When you raise the pendulum bob to one side and then release it (being careful not to impart any force to the system when you do so), the blue cart oscillates back and forth, in the opposite direction to the oscillation of the pendulum. The center of mass of the whole apparatus remains at rest.
The center of mass of an object is the weighted mean displacement of all of its mass points from some reference point, usually the origin of the coordinate system in which the object sits. This is the sum of the products of all the mass points with their distances from the origin, divided by the total mass of the object (rcm = Σmiri/M). It is usually most convenient to set the center of mass of the object at the origin, but wherever we set it, the center of mass of the system that comprises the cart and pendulum shown in the photograph above, lies along the (vertical) line on which the pendulum sits when it is at rest, roughly even with the bottom of the bob.
Whether a system is in motion or at rest, unless an external force acts upon it, its center of mass must either keep moving as it is or remain at rest.
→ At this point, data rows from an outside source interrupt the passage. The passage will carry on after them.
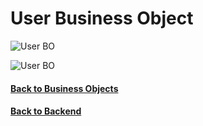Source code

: # User Business Object

<p>
<img src="./assets/UserBO-dark.png#gh-dark-mode-only" alt="User BO" />
<p\>

<p>
<img src="./assets/UserBO-light.png#gh-light-mode-only" alt="User BO" />
<p\>


#### [Back to Business Objects](./README.md)
#### [Back to Backend](../README.md)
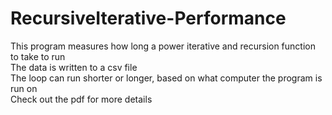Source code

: ﻿# RecursiveIterative-Performance
This program measures how long a power iterative and recursion function to take to run <br>
The data is written to a csv file <br>
The loop can run shorter or longer, based on what computer the program is run on <br>
Check out the pdf for more details 
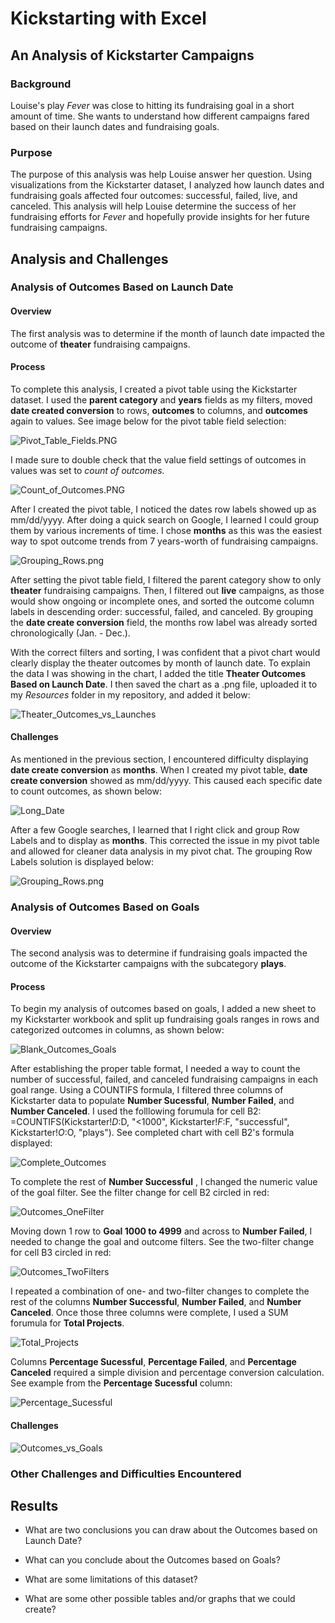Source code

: # Kickstarting with Excel

## An Analysis of Kickstarter Campaigns

### Background
Louise's play _Fever_ was close to hitting its fundraising goal in a short amount of time. She wants to understand how different campaigns fared based on their launch dates and fundraising goals. 

### Purpose
The purpose of this analysis was help Louise answer her question. Using visualizations from the Kickstarter dataset, I analyzed how launch dates and fundraising goals affected four outcomes: successful, failed, live, and canceled. This analysis will help Louise determine the success of her fundraising efforts for _Fever_ and hopefully provide insights for her future fundraising campaigns.

## Analysis and Challenges

### Analysis of Outcomes Based on Launch Date
#### Overview
The first analysis was to determine if the month of launch date impacted the outcome of **theater** fundraising campaigns. 
#### Process 
To complete this analysis, I created a pivot table using the Kickstarter dataset. I used the **parent category** and **years** fields as my filters, moved **date created conversion** to rows, **outcomes** to columns, and **outcomes** again to values. See image below for the pivot table field selection:

![Pivot_Table_Fields.PNG](https://github.com/dwwatson1/kickstarter-analysis/blob/main/Resources/Pivot_Table_Fields.PNG)

I made sure to double check that the value field settings of outcomes in values was set to _count of outcomes._

![Count_of_Outcomes.PNG](https://github.com/dwwatson1/kickstarter-analysis/blob/main/Resources/Count_of_Outcomes.PNG)

After I created the pivot table, I noticed the dates row labels showed up as mm/dd/yyyy. After doing a quick search on Google, I learned I could group them by various increments of time. I chose **months** as this was the easiest way to spot outcome trends from 7 years-worth of fundraising campaigns.

![Grouping_Rows.png](https://github.com/dwwatson1/kickstarter-analysis/blob/main/Resources/Grouping_Rows.png)

After setting the pivot table field, I filtered the parent category show to only **theater** fundraising campaigns. Then, I filtered out **live** campaigns, as those would show ongoing or incomplete ones, and sorted the outcome column labels in descending order: successful, failed, and canceled. By grouping the **date create conversion** field, the months row label was already sorted chronologically (Jan. - Dec.).

With the correct filters and sorting, I was confident that a pivot chart would clearly display the theater outcomes by month of launch date. To explain the data I was showing in the chart, I added the title **Theater Outcomes Based on Launch Date**. I then saved the chart as a .png file, uploaded it to my _Resources_ folder in my repository, and added it below: 

![Theater_Outcomes_vs_Launches](https://github.com/dwwatson1/kickstarter-analysis/blob/main/Resources/Theater_Outcomes_vs_Launch.png)

#### Challenges

As mentioned in the previous section, I encountered difficulty displaying **date create conversion** as **months**. When I created my pivot table, **date create conversion** showed as mm/dd/yyyy. This caused each specific date to count outcomes, as shown below: 

![Long_Date](https://github.com/dwwatson1/kickstarter-analysis/blob/main/Resources/Long_Date.PNG)

After a few Google searches, I learned that I right click and group Row Labels and to display as **months**. This corrected the issue in my pivot table and allowed for cleaner data analysis in my pivot chat. The grouping Row Labels solution is displayed below:

![Grouping_Rows.png](https://github.com/dwwatson1/kickstarter-analysis/blob/main/Resources/Grouping_Rows.png)

### Analysis of Outcomes Based on Goals
#### Overview

The second analysis was to determine if fundraising goals impacted the outcome of the Kickstarter campaigns with the subcategory **plays**.

#### Process 

To begin my analysis of outcomes based on goals, I added a new sheet to my Kickstarter workbook and split up fundraising goals ranges in rows and categorized outcomes in columns, as shown below:

![Blank_Outcomes_Goals](https://github.com/dwwatson1/kickstarter-analysis/blob/main/Resources/Blank_Outcomes_Goals.PNG)

After establishing the proper table format, I needed a way to count the number of successful, failed, and canceled fundraising campaigns in each goal range. Using a COUNTIFS formula, I filtered three columns of Kickstarter data to populate **Number Sucessful**, **Number Failed**, and **Number Canceled**. I used the folllowing forumula for cell B2: =COUNTIFS(Kickstarter!$D:$D, "<1000", Kickstarter!$F:$F, "successful", Kickstarter!$O:$O, "plays"). See completed chart with cell B2's formula displayed:

![Complete_Outcomes](https://github.com/dwwatson1/kickstarter-analysis/blob/main/Resources/Complete_Outcomes.PNG)

To complete the rest of **Number Successful** , I changed the numeric value of the goal filter. See the filter change for cell B2 circled in red:

![Outcomes_OneFilter](https://github.com/dwwatson1/kickstarter-analysis/blob/main/Resources/Outcomes_OneFilter.PNG)

Moving down 1 row to **Goal 1000 to 4999** and across to **Number Failed**, I needed to change the goal and outcome filters. See the two-filter change for cell B3 circled in red:

![Outcomes_TwoFilters](https://github.com/dwwatson1/kickstarter-analysis/blob/main/Resources/Outcomes_TwoFilters.PNG)

I repeated a combination of one- and two-filter changes to complete the rest of the columns **Number Successful**, **Number Failed**, and **Number Canceled**. Once those three columns were complete, I used a SUM forumula for **Total Projects**. 

![Total_Projects](https://github.com/dwwatson1/kickstarter-analysis/blob/main/Resources/Total_Projects.PNG)

Columns **Percentage Sucessful**, **Percentage Failed**, and **Percentage Canceled** required a simple division and percentage conversion calculation. See example from the **Percentage Sucessful** column:

![Percentage_Sucessful](https://github.com/dwwatson1/kickstarter-analysis/blob/main/Resources/Percentage_Sucessful.PNG)


#### Challenges
![Outcomes_vs_Goals](https://github.com/dwwatson1/kickstarter-analysis/blob/main/Resources/Outcomes_vs_Goals.png)
### Other Challenges and Difficulties Encountered

## Results

- What are two conclusions you can draw about the Outcomes based on Launch Date?

- What can you conclude about the Outcomes based on Goals?

- What are some limitations of this dataset?

- What are some other possible tables and/or graphs that we could create?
For the cart and pendulum, then, if you set the pendulum in motion without applying a net horizontal force to the system, its center of mass must stay in the same place. If you raise the pendulum bob to either side and release it without exerting any force on the apparatus, the cart and pendulum oscillate in opposite directions, the center of mass of the system remaining at rest. (When you raise the pendulum bob, the center of mass of the system moves toward the bob, but remains where it is when you release the bob.)